## [TASK REQUIREMENTS]
Transcribe the following records in full, exactly as shown.

START DATA TO PROCESS

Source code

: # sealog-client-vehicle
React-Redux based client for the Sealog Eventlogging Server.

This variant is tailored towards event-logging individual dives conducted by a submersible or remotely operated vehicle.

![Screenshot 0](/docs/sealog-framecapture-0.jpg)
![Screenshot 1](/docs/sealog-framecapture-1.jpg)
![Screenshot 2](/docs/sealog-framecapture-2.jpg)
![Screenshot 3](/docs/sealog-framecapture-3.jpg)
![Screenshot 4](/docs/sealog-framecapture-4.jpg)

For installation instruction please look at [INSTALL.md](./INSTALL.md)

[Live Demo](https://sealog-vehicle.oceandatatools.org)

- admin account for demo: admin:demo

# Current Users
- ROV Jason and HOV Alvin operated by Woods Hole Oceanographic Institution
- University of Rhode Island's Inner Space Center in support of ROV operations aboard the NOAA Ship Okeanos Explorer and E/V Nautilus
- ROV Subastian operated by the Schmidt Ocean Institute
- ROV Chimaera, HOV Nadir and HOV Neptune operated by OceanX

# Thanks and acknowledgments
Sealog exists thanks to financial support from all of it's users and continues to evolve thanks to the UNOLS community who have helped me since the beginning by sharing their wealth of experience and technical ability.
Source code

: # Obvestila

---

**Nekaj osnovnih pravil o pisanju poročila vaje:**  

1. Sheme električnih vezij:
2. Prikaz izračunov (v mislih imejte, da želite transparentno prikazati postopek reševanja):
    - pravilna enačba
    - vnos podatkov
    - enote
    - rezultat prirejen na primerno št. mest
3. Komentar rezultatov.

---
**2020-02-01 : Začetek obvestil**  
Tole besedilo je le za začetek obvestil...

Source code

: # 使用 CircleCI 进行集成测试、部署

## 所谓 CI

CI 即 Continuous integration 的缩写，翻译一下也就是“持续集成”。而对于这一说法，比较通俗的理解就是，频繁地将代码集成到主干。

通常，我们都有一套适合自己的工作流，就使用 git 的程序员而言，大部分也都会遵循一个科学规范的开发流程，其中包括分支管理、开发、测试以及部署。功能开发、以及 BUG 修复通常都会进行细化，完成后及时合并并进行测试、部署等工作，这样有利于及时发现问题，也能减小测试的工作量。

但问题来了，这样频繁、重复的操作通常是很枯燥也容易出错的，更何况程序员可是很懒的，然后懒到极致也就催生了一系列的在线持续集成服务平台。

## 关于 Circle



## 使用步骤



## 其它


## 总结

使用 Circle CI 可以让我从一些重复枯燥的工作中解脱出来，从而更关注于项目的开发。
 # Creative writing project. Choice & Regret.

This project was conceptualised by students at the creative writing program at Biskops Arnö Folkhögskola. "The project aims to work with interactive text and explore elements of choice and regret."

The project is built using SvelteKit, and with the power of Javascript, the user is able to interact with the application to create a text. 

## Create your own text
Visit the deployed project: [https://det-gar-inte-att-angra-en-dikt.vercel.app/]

END DATA TO PROCESS

## [TASK RESPONSE]
Source code

: # sealog-client-vehicle
React-Redux based client for the Sealog Eventlogging Server.

This variant is tailored towards event-logging individual dives conducted by a submersible or remotely operated vehicle.

![Screenshot 0](/docs/sealog-framecapture-0.jpg)
![Screenshot 1](/docs/sealog-framecapture-1.jpg)
![Screenshot 2](/docs/sealog-framecapture-2.jpg)
![Screenshot 3](/docs/sealog-framecapture-3.jpg)
![Screenshot 4](/docs/sealog-framecapture-4.jpg)

For installation instruction please look at [INSTALL.md](./INSTALL.md)

[Live Demo](https://sealog-vehicle.oceandatatools.org)

- admin account for demo: admin:demo

# Current Users
- ROV Jason and HOV Alvin operated by Woods Hole Oceanographic Institution
- University of Rhode Island's Inner Space Center in support of ROV operations aboard the NOAA Ship Okeanos Explorer and E/V Nautilus
- ROV Subastian operated by the Schmidt Ocean Institute
- ROV Chimaera, HOV Nadir and HOV Neptune operated by OceanX

# Thanks and acknowledgments
Sealog exists thanks to financial support from all of it's users and continues to evolve thanks to the UNOLS community who have helped me since the beginning by sharing their wealth of experience and technical ability.
Source code

: # Obvestila

---

**Nekaj osnovnih pravil o pisanju poročila vaje:**  

1. Sheme električnih vezij:
2. Prikaz izračunov (v mislih imejte, da želite transparentno prikazati postopek reševanja):
    - pravilna enačba
    - vnos podatkov
    - enote
    - rezultat prirejen na primerno št. mest
3. Komentar rezultatov.

---
**2020-02-01 : Začetek obvestil**  
Tole besedilo je le za začetek obvestil...

Source code

: # 使用 CircleCI 进行集成测试、部署

## 所谓 CI

CI 即 Continuous integration 的缩写，翻译一下也就是“持续集成”。而对于这一说法，比较通俗的理解就是，频繁地将代码集成到主干。

通常，我们都有一套适合自己的工作流，就使用 git 的程序员而言，大部分也都会遵循一个科学规范的开发流程，其中包括分支管理、开发、测试以及部署。功能开发、以及 BUG 修复通常都会进行细化，完成后及时合并并进行测试、部署等工作，这样有利于及时发现问题，也能减小测试的工作量。

但问题来了，这样频繁、重复的操作通常是很枯燥也容易出错的，更何况程序员可是很懒的，然后懒到极致也就催生了一系列的在线持续集成服务平台。

## 关于 Circle



## 使用步骤



## 其它


## 总结

使用 Circle CI 可以让我从一些重复枯燥的工作中解脱出来，从而更关注于项目的开发。
 # Creative writing project. Choice & Regret.

This project was conceptualised by students at the creative writing program at Biskops Arnö Folkhögskola. "The project aims to work with interactive text and explore elements of choice and regret."

The project is built using SvelteKit, and with the power of Javascript, the user is able to interact with the application to create a text. 

## Create your own text
Visit the deployed project: [https://det-gar-inte-att-angra-en-dikt.vercel.app/]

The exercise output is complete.